Thursday, July 1, 2010

Arsis - Désordres (Circum-Disc, 2010) ****

If you like Jim Black's Alasnoaxis, or Chris Speed's "Yeah No", or Tyft, you will possibly like this album too. This French quartet, consisting of Ivann Cruz on guitar, Christian Provost on trumpet, Charles Duytschaever on drums and Mathieu Millet on bass, finds a wonderful balance between improvised jazz, a rock attitude and approach, spiced up by some adventurous excursions in to sonoric possibilities.

Like with Jim Black, the album starts quite nice and sweet, with soft trumpet over plucked folksy guitar chords, and once you're sucked into this welcome universe of warm sentiments, almost lulled to sleep by the predictability of what comes next, a short pause announces a tempo change, rapid beats and a wildly distorted trumpet, while the guitar keeps playing its nice chord changes.

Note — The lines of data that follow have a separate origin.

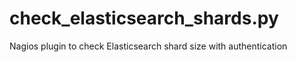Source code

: # check_elasticsearch_shards.py
Nagios plugin to check Elasticsearch shard size with authentication
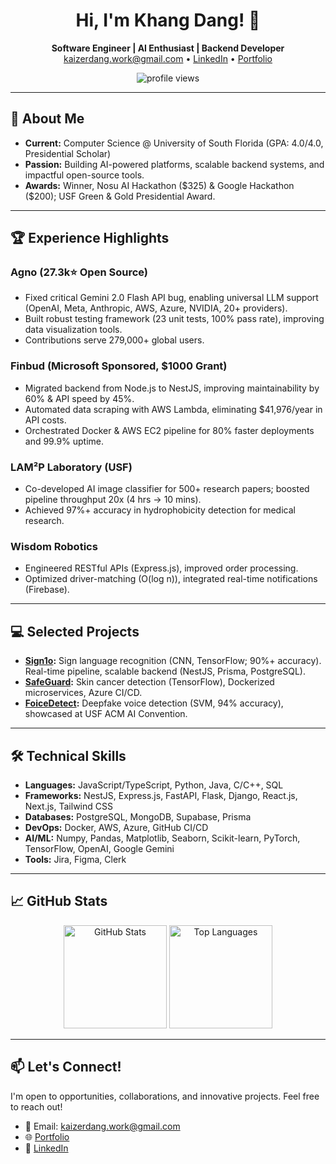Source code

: <!-- Banner/Introduction -->
<h1 align="center">Hi, I'm Khang Dang! 👋</h1>
<p align="center">
  <b>Software Engineer | AI Enthusiast | Backend Developer</b><br>
  <a href="mailto:kaizerdang.work@gmail.com">kaizerdang.work@gmail.com</a> • 
  <a href="https://www.linkedin.com/in/khangphuvinhdang/">LinkedIn</a> • 
  <a href="https://portfolio-git-main-khangdang1690s-projects.vercel.app/">Portfolio</a>
</p>
<p align="center">
  <img src="https://komarev.com/ghpvc/?username=Khangdang1690&style=flat-square" alt="profile views"/>
</p>

---

## 🚀 About Me

- **Current:** Computer Science @ University of South Florida (GPA: 4.0/4.0, Presidential Scholar)
- **Passion:** Building AI-powered platforms, scalable backend systems, and impactful open-source tools.
- **Awards:** Winner, Nosu AI Hackathon ($325) & Google Hackathon ($200); USF Green & Gold Presidential Award.

---

## 🏆 Experience Highlights

### Agno (27.3k⭐ Open Source)
- Fixed critical Gemini 2.0 Flash API bug, enabling universal LLM support (OpenAI, Meta, Anthropic, AWS, Azure, NVIDIA, 20+ providers).
- Built robust testing framework (23 unit tests, 100% pass rate), improving data visualization tools.
- Contributions serve 279,000+ global users.

### Finbud (Microsoft Sponsored, $1000 Grant)
- Migrated backend from Node.js to NestJS, improving maintainability by 60% & API speed by 45%.
- Automated data scraping with AWS Lambda, eliminating $41,976/year in API costs.
- Orchestrated Docker & AWS EC2 pipeline for 80% faster deployments and 99.9% uptime.

### LAM²P Laboratory (USF)
- Co-developed AI image classifier for 500+ research papers; boosted pipeline throughput 20x (4 hrs → 10 mins).
- Achieved 97%+ accuracy in hydrophobicity detection for medical research.

### Wisdom Robotics
- Engineered RESTful APIs (Express.js), improved order processing.
- Optimized driver-matching (O(log n)), integrated real-time notifications (Firebase).

---

## 💻 Selected Projects

- **[Sign1o](https://devpost.com/software/sign1o):** Sign language recognition (CNN, TensorFlow; 90%+ accuracy). Real-time pipeline, scalable backend (NestJS, Prisma, PostgreSQL).
- **[SafeGuard](https://devpost.com/software/safeguard-oq572w):** Skin cancer detection (TensorFlow), Dockerized microservices, Azure CI/CD.
- **[FoiceDetect](https://devpost.com/software/foicedetect):** Deepfake voice detection (SVM, 94% accuracy), showcased at USF ACM AI Convention.

---

## 🛠️ Technical Skills
- **Languages:** JavaScript/TypeScript, Python, Java, C/C++, SQL
- **Frameworks:** NestJS, Express.js, FastAPI, Flask, Django, React.js, Next.js, Tailwind CSS
- **Databases:** PostgreSQL, MongoDB, Supabase, Prisma
- **DevOps:** Docker, AWS, Azure, GitHub CI/CD
- **AI/ML:** Numpy, Pandas, Matplotlib, Seaborn, Scikit-learn, PyTorch, TensorFlow, OpenAI, Google Gemini
- **Tools:** Jira, Figma, Clerk

---

## 📈 GitHub Stats

<p align="center">
  <img src="https://github-readme-stats.vercel.app/api?username=Khangdang1690&show_icons=true&theme=tokyonight" alt="GitHub Stats" height="165"/>
  <img src="https://github-readme-stats.vercel.app/api/top-langs/?username=Khangdang1690&layout=compact&theme=tokyonight" alt="Top Languages" height="165"/>
</p>

---

## 📫 Let's Connect!

I'm open to opportunities, collaborations, and innovative projects. Feel free to reach out!

- 📧 Email: [kaizerdang.work@gmail.com](mailto:kaizerdang.work@gmail.com)
- 🌐 [Portfolio](https://portfolio-git-main-khangdang1690s-projects.vercel.app/)
- 💼 [LinkedIn](https://www.linkedin.com/in/khangphuvinhdang/)

<!--
> “Engineering meaningful technology with impact, one commit at a time.”
-->
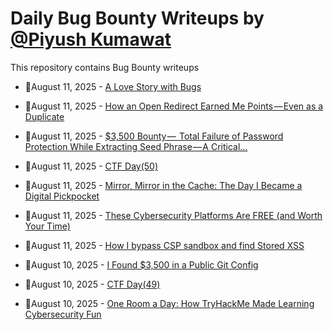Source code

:# Daily Bug Bounty Writeups by [@Piyush Kumawat](https://twitter.com/piyush_supiy) 
This repository contains Bug Bounty writeups

<!-- BLOG-POST-LIST:START -->
 - 💯August 11, 2025 - [A Love Story with Bugs](https://dhimanchandra.medium.com/a-love-story-with-bugs-dd13bc201c22?source=rss------bug_bounty-5) 

 - 💯August 11, 2025 - [How an Open Redirect Earned Me Points — Even as a Duplicate](https://medium.com/@chaudharijugal07/how-an-open-redirect-earned-me-points-even-as-a-duplicate-541d442f5516?source=rss------bug_bounty-5) 

 - 💯August 11, 2025 - [$3,500 Bounty —  Total Failure of Password Protection While Extracting Seed Phrase — A Critical…](https://hacker-write-ups.medium.com/3-500-bounty-total-failure-of-password-protection-while-extracting-seed-phrase-a-critical-79723184d46e?source=rss------bug_bounty-5) 

 - 💯August 11, 2025 - [CTF Day&lpar;50&rpar;](https://medium.com/@ahmednarmer1/ctf-day-50-ef758c06b0e7?source=rss------bug_bounty-5) 

 - 💯August 11, 2025 - [Mirror, Mirror in the Cache: The Day I Became a Digital Pickpocket](https://infosecwriteups.com/mirror-mirror-in-the-cache-the-day-i-became-a-digital-pickpocket-ce695a86dc87?source=rss------bug_bounty-5) 

 - 💯August 11, 2025 - [These Cybersecurity Platforms Are FREE &lpar;and Worth Your Time&rpar;](https://medium.com/@paritoshblogs/these-cybersecurity-platforms-are-free-and-worth-your-time-0f3e787a83e6?source=rss------bug_bounty-5) 

 - 💯August 11, 2025 - [How I bypass CSP sandbox and find Stored XSS](https://l4zyhacker.medium.com/how-i-bypass-csp-sandbox-and-find-stored-xss-7bb2b5795554?source=rss------bug_bounty-5) 

 - 💯August 10, 2025 - [I Found $3,500 in a Public Git Config](https://medium.com/@ibtissamhammadi1/i-found-3-500-in-a-public-git-config-3b9fc5e47c4b?source=rss------bug_bounty-5) 

 - 💯August 10, 2025 - [CTF Day&lpar;49&rpar;](https://medium.com/@ahmednarmer1/ctf-day-49-c950baf3510d?source=rss------bug_bounty-5) 

 - 💯August 10, 2025 - [One Room a Day: How TryHackMe Made Learning Cybersecurity Fun](https://medium.com/@mr.madani22/one-room-a-day-how-tryhackme-made-learning-cybersecurity-fun-054c6110db58?source=rss------bug_bounty-5) 
<!-- BLOG-POST-LIST:END -->
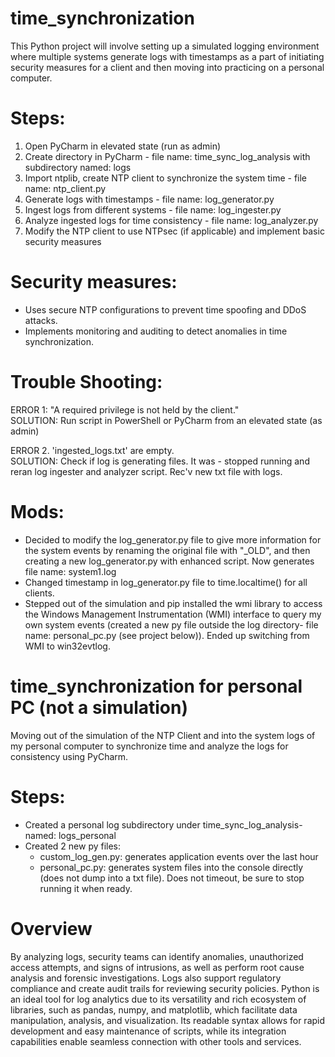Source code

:# time_synchronization
This Python project will involve setting up a simulated logging environment where multiple systems generate logs with timestamps as a part of initiating security measures for a client and then moving into practicing on a personal computer.

# Steps:

1. Open PyCharm in elevated state (run as admin)
2. Create directory in PyCharm - file name: time_sync_log_analysis with subdirectory named: logs
3. Import ntplib, create NTP client to synchronize the system time - file name: ntp_client.py
4. Generate logs with timestamps - file name: log_generator.py
5. Ingest logs from different systems - file name: log_ingester.py
6. Analyze ingested logs for time consistency - file name: log_analyzer.py
7. Modify the NTP client to use NTPsec (if applicable) and implement basic security measures

# Security measures:

- Uses secure NTP configurations to prevent time spoofing and DDoS attacks.
- Implements monitoring and auditing to detect anomalies in time synchronization.

# Trouble Shooting:

ERROR 1: "A required privilege is not held by the client."<br>
SOLUTION: Run script in PowerShell or PyCharm from an elevated state (as admin)

ERROR 2. 'ingested_logs.txt' are empty.<br>
SOLUTION: Check if log is generating files. It was - stopped running and reran log ingester and analyzer script. Rec'v new txt file with logs.

# Mods:
- Decided to modify the log_generator.py file to give more information for the system events by renaming the original file with "_OLD", and then creating a new log_generator.py with enhanced script. Now generates file name: system1.log
- Changed timestamp in log_generator.py file to time.localtime() for all clients.
- Stepped out of the simulation and pip installed the wmi library to access the Windows Management Instrumentation (WMI) interface to query my own system events (created a new py file outside the log directory- file name: personal_pc.py (see project below)). Ended up switching from WMI to win32evtlog.

# time_synchronization for personal PC (not a simulation)

Moving out of the simulation of the NTP Client and into the system logs of my personal computer to synchronize time and analyze the logs for consistency using PyCharm.

# Steps:
- Created a personal log subdirectory under time_sync_log_analysis- named: logs_personal
- Created 2 new py files:
  - custom_log_gen.py: generates application events over the last hour
  - personal_pc.py: generates system files into the console directly (does not dump into a txt file). Does not timeout, be sure to stop running it when ready.
 
# Overview

By analyzing logs, security teams can identify anomalies, unauthorized access attempts, and signs of intrusions, as well as perform root cause analysis and forensic investigations. Logs also support regulatory compliance and create audit trails for reviewing security policies. Python is an ideal tool for log analytics due to its versatility and rich ecosystem of libraries, such as pandas, numpy, and matplotlib, which facilitate data manipulation, analysis, and visualization. Its readable syntax allows for rapid development and easy maintenance of scripts, while its integration capabilities enable seamless connection with other tools and services.




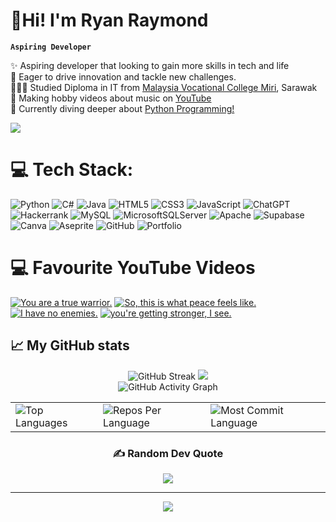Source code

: <!-- Level 3: Add custom code -->

# 👋Hi! I'm Ryan Raymond

**`Aspiring Developer`**

✨ Aspiring developer that looking to gain more skills in tech and life <br/>
🚀 Eager to drive innovation and tackle new challenges. <br/>
👩🏻‍🎓 Studied Diploma in IT from [Malaysia Vocational College Miri](https://www.facebook.com/KolejVokasionalMiri), Sarawak<br/>
🎨 Making hobby videos about music on [YouTube](https://www.youtube.com/@maljunkul)<br/>
💭 Currently diving deeper about [Python Programming!](https://excelerate.asia/k-youth)<br/>

<!-- GitHub stats from https://github.com/anuraghazra/github-readme-stats -->
![](https://github-readme-stats.vercel.app/api?username=mxrky4&theme=great-gatsby&hide_border=false&include_all_commits=true&count_private=true)<br/>


# 💻 Tech Stack:
![Python](https://img.shields.io/badge/python-3670A0?style=for-the-badge&logo=python&logoColor=ffdd54) 
![C#](https://img.shields.io/badge/c%23-%23239120.svg?style=for-the-badge&logo=csharp&logoColor=white) 
![Java](https://img.shields.io/badge/java-%23ED8B00.svg?style=for-the-badge&logo=openjdk&logoColor=white) 
![HTML5](https://img.shields.io/badge/html5-%23E34F26.svg?style=for-the-badge&logo=html5&logoColor=white) 
![CSS3](https://img.shields.io/badge/css3-%231572B6.svg?style=for-the-badge&logo=css3&logoColor=white) 
![JavaScript](https://img.shields.io/badge/javascript-%23323330.svg?style=for-the-badge&logo=javascript&logoColor=%23F7DF1E) 
![ChatGPT](https://img.shields.io/badge/chatGPT-74aa9c?style=for-the-badge&logo=openai&logoColor=white)
![Hackerrank](https://img.shields.io/badge/-Hackerrank-2EC866?style=for-the-badge&logo=HackerRank&logoColor=white)
![MySQL](https://img.shields.io/badge/mysql-4479A1.svg?style=for-the-badge&logo=mysql&logoColor=white) 
![MicrosoftSQLServer](https://img.shields.io/badge/Microsoft%20SQL%20Server-CC2927?style=for-the-badge&logo=microsoft%20sql%20server&logoColor=white) 
![Apache](https://img.shields.io/badge/apache-%23D42029.svg?style=for-the-badge&logo=apache&logoColor=white) 
![Supabase](https://img.shields.io/badge/Supabase-3ECF8E?style=for-the-badge&logo=supabase&logoColor=white) 
![Canva](https://img.shields.io/badge/Canva-%2300C4CC.svg?style=for-the-badge&logo=Canva&logoColor=white) 
![Aseprite](https://img.shields.io/badge/Aseprite-FFFFFF?style=for-the-badge&logo=Aseprite&logoColor=#7D929E) 
![GitHub](https://img.shields.io/badge/github-%23121011.svg?style=for-the-badge&logo=github&logoColor=white) 
![Portfolio](https://img.shields.io/badge/Portfolio-%23000000.svg?style=for-the-badge&logo=firefox&logoColor=#FF7139)

# 💻 Favourite YouTube Videos
<!-- BEGIN YOUTUBE-CARDS -->
[![You are a true warrior.](https://ytcards.demolab.com/?id=x5VEjtoimpI&title=You+are+a+true+warrior.&lang=en&timestamp=1708530074&background_color=%230d1117&title_color=%23ffffff&stats_color=%23dedede&max_title_lines=1&width=250&border_radius=5 "You are a true warrior.")](https://www.youtube.com/watch?v=x5VEjtoimpI)
[![So, this is what peace feels like.](https://ytcards.demolab.com/?id=DiHBbPHcLOo&title=So%2C+this+is+what+peace+feels+like.&lang=en&timestamp=1699524009&background_color=%230d1117&title_color=%23ffffff&stats_color=%23dedede&max_title_lines=1&width=250&border_radius=5 "So, this is what peace feels like.")](https://www.youtube.com/watch?v=DiHBbPHcLOo)
[![I have no enemies.](https://ytcards.demolab.com/?id=tqfbzXM7imo&title=I+have+no+enemies.&lang=en&timestamp=1684107014&background_color=%230d1117&title_color=%23ffffff&stats_color=%23dedede&max_title_lines=1&width=250&border_radius=5 "I have no enemies.")](https://www.youtube.com/watch?v=tqfbzXM7imo)
[![you're getting stronger, I see.](https://ytcards.demolab.com/?id=cnCvTlGW3tA&title=you%27re+getting+stronger%2C+I+see.&lang=en&timestamp=1714470315&background_color=%230d1117&title_color=%23ffffff&stats_color=%23dedede&max_title_lines=1&width=250&border_radius=5 "you're getting stronger, I see.")](https://www.youtube.com/watch?v=cnCvTlGW3tA)
<!-- END YOUTUBE-CARDS -->

## 📈 My GitHub stats

<div align="center">
  <img src="https://streak-stats.demolab.com/?user=mxrky4&theme=great-gatsby&hide_border=true" alt="GitHub Streak" />
  <img src="https://github-profile-summary-cards.vercel.app/api/cards/profile-details?username=mxrky4&theme=highcontrast&hide_border=true">
  <br>
   <img src="https://github-readme-activity-graph.vercel.app/graph?username=mxrky4&custom_title=Ryan's%20GitHub%20Activity%20Graph&hide_border=true&border_radius=15&bg_color=000000&color=FFD700&line=1E90FF&point=1E90FF&area_color=000000&title_color=FFD700&area=true" alt="GitHub Activity Graph" />
<br>
<div align="center">
<table>
  <tr>
    <td>
      <img src="https://github-readme-stats.vercel.app/api/top-langs/?username=mxrky4&hide=html&hide_border=true&layout=compact&langs_count=8&theme=highcontrast" alt="Top Languages">
    </td>
    <td>
      <img src="https://github-profile-summary-cards.vercel.app/api/cards/repos-per-language?username=mxrky4&theme=highcontrast&hide_border=true" alt="Repos Per Language">
    </td>
    <td>
      <img src="https://github-profile-summary-cards.vercel.app/api/cards/most-commit-language?username=mxrky4&theme=highcontrast&hide_border=true" alt="Most Commit Language">
    </td>
  </tr>
</table>

</div>




### ✍️ Random Dev Quote
![](https://quotes-github-readme.vercel.app/api?type=horizontal&theme=gruvbox)

---
[![](https://visitcount.itsvg.in/api?id=mxrky4&icon=5&color=3)](https://visitcount.itsvg.in)

<!-- Proudly created with GPRM ( https://gprm.itsvg.in ) -->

The next five tracks form one long suite, starting with eery electronic sounds, gradually shifting into one long tone, changing into a high speed fusion-like long unison succession of phrases by guitar and trumpet, the basis for some long and aggressive expansive soloing, yet slowing down again for trumpet and arco bass repeating the initial theme. You get the gist: four guys with great technical skills, having fun while sufficiently daring to look for innovative angles. Yes, the entertainment factor is high : they seek effects, whether in the all too obvious contrasts between speed and slowness, noise and calm, the predictability of some of the changes, the demonstration of their instrumental prowess or their rapid-fire interplay. That's part of the fun. Yet they add more to this. This is - luckily! - not fusion!

The music is clever, and puts you on the wrong foot regularly, and they do bring some strong powerful music, with nice compositions, with real drive and emotional delivery. The long "Volte Face", for instance, is a strong piece full of agony and distress, full of avant-garde explorative power, and ending in refined resignation, majestically supported by the arco bass, then shifting to chaos, which turns into a kind of heavy metal unison line between drums and guitar, in stark contrast with the slow trumpet playing.

Relatively accessible, but with sharp fangs. 

Listen and buy from Circum-Disc.

© stef

1 comments:

joesh said...

They should maybe think of a name change as they'll be in competition with ARSIS ........ a very heavy metal American band! Of course, they could be one and the same, although I think not.